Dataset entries
—————

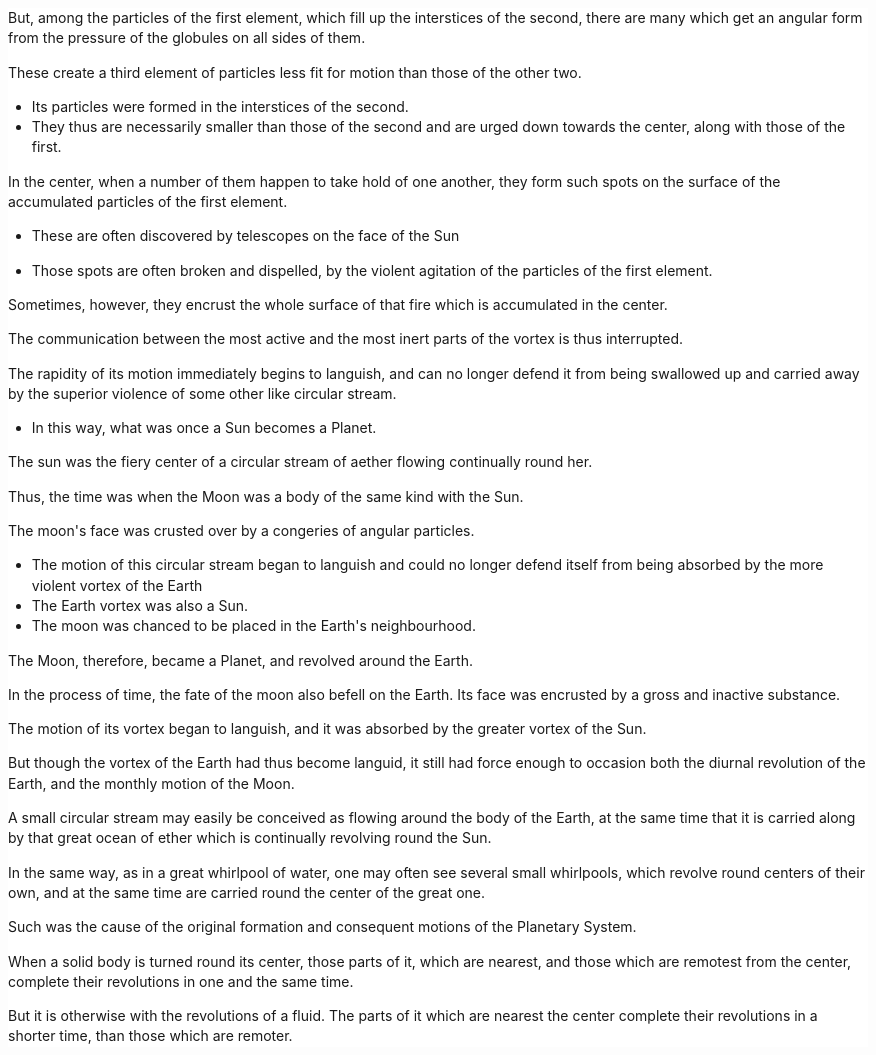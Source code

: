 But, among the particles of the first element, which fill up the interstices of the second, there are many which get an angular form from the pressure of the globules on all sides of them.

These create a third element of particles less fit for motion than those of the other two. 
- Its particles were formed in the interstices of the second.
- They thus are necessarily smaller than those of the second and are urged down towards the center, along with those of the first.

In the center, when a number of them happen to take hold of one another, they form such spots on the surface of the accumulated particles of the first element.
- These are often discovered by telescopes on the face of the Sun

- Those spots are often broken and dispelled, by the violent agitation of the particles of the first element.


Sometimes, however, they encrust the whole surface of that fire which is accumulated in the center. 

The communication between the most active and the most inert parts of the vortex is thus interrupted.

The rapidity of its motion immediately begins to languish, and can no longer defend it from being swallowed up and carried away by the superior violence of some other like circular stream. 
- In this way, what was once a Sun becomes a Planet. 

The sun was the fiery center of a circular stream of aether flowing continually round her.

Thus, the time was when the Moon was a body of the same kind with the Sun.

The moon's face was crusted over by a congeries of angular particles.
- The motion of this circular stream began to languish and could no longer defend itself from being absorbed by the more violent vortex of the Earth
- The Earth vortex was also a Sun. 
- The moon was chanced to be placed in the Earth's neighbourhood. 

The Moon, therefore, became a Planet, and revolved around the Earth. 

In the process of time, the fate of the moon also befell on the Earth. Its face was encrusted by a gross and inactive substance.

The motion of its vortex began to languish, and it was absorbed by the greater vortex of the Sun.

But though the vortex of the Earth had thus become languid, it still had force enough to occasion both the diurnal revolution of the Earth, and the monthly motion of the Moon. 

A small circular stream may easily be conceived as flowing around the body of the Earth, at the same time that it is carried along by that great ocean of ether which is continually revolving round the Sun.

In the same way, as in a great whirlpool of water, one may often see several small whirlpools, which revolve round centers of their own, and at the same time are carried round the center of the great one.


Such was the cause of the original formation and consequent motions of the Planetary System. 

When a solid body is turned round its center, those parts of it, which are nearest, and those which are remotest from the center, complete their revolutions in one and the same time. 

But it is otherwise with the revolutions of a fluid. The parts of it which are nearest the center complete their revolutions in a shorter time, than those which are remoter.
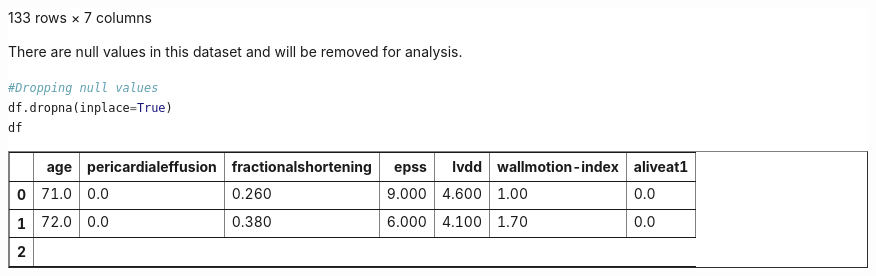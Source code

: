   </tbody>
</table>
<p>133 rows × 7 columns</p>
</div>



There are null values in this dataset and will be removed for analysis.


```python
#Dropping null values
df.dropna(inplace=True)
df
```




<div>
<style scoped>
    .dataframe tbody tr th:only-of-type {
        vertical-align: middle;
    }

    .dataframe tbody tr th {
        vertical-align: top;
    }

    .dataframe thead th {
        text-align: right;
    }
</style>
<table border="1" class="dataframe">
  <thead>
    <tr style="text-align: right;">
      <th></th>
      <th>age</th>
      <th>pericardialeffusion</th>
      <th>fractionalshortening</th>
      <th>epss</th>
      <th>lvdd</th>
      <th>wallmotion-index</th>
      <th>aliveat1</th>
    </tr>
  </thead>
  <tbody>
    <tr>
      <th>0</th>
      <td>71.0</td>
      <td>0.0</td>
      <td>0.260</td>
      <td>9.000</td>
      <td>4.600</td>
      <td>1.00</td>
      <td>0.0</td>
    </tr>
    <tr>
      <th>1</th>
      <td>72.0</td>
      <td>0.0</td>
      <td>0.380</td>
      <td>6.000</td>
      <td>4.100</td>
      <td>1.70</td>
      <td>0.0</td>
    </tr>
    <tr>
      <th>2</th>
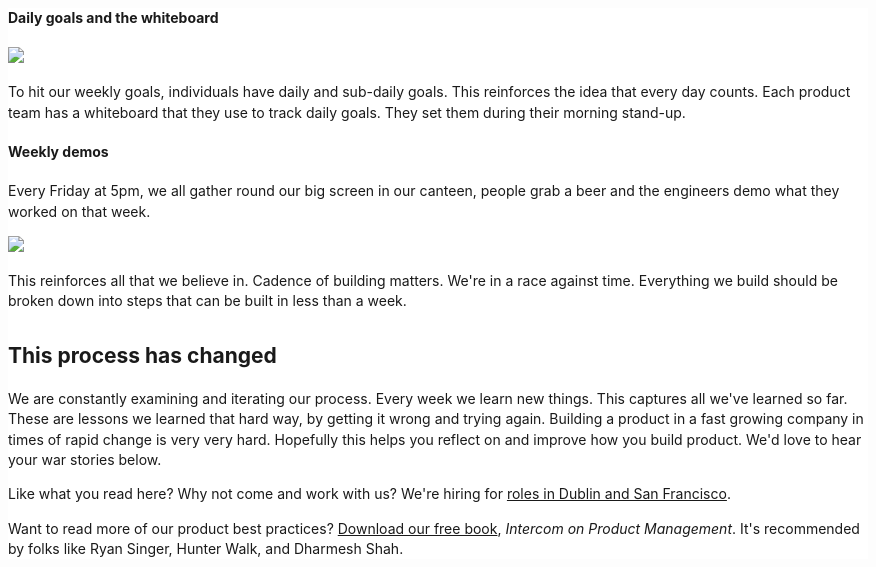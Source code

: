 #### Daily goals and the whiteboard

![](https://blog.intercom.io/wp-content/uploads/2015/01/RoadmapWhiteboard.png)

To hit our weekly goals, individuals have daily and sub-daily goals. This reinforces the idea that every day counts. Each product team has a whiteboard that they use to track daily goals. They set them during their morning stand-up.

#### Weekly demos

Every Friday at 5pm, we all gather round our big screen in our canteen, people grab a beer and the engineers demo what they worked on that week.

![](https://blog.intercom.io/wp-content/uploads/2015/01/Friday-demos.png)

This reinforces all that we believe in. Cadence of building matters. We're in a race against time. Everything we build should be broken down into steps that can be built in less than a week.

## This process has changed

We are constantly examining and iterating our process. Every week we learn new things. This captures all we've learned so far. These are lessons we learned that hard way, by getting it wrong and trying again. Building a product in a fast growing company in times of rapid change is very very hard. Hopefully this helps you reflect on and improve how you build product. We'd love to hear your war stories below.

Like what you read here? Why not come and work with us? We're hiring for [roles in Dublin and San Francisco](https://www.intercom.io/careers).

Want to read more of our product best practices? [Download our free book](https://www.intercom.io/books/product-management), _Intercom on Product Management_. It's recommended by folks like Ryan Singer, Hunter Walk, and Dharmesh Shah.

—————

### Activity
Out of the entries above, write out only the lines between the line holding "- They thus" and the line holding "The sun was", inclusive, each exactly as given.

### Answer to this problem
- They thus are necessarily smaller than those of the second and are urged down towards the center, along with those of the first.

In the center, when a number of them happen to take hold of one another, they form such spots on the surface of the accumulated particles of the first element.
- These are often discovered by telescopes on the face of the Sun

- Those spots are often broken and dispelled, by the violent agitation of the particles of the first element.


Sometimes, however, they encrust the whole surface of that fire which is accumulated in the center. 

The communication between the most active and the most inert parts of the vortex is thus interrupted.

The rapidity of its motion immediately begins to languish, and can no longer defend it from being swallowed up and carried away by the superior violence of some other like circular stream. 
- In this way, what was once a Sun becomes a Planet. 

The sun was the fiery center of a circular stream of aether flowing continually round her.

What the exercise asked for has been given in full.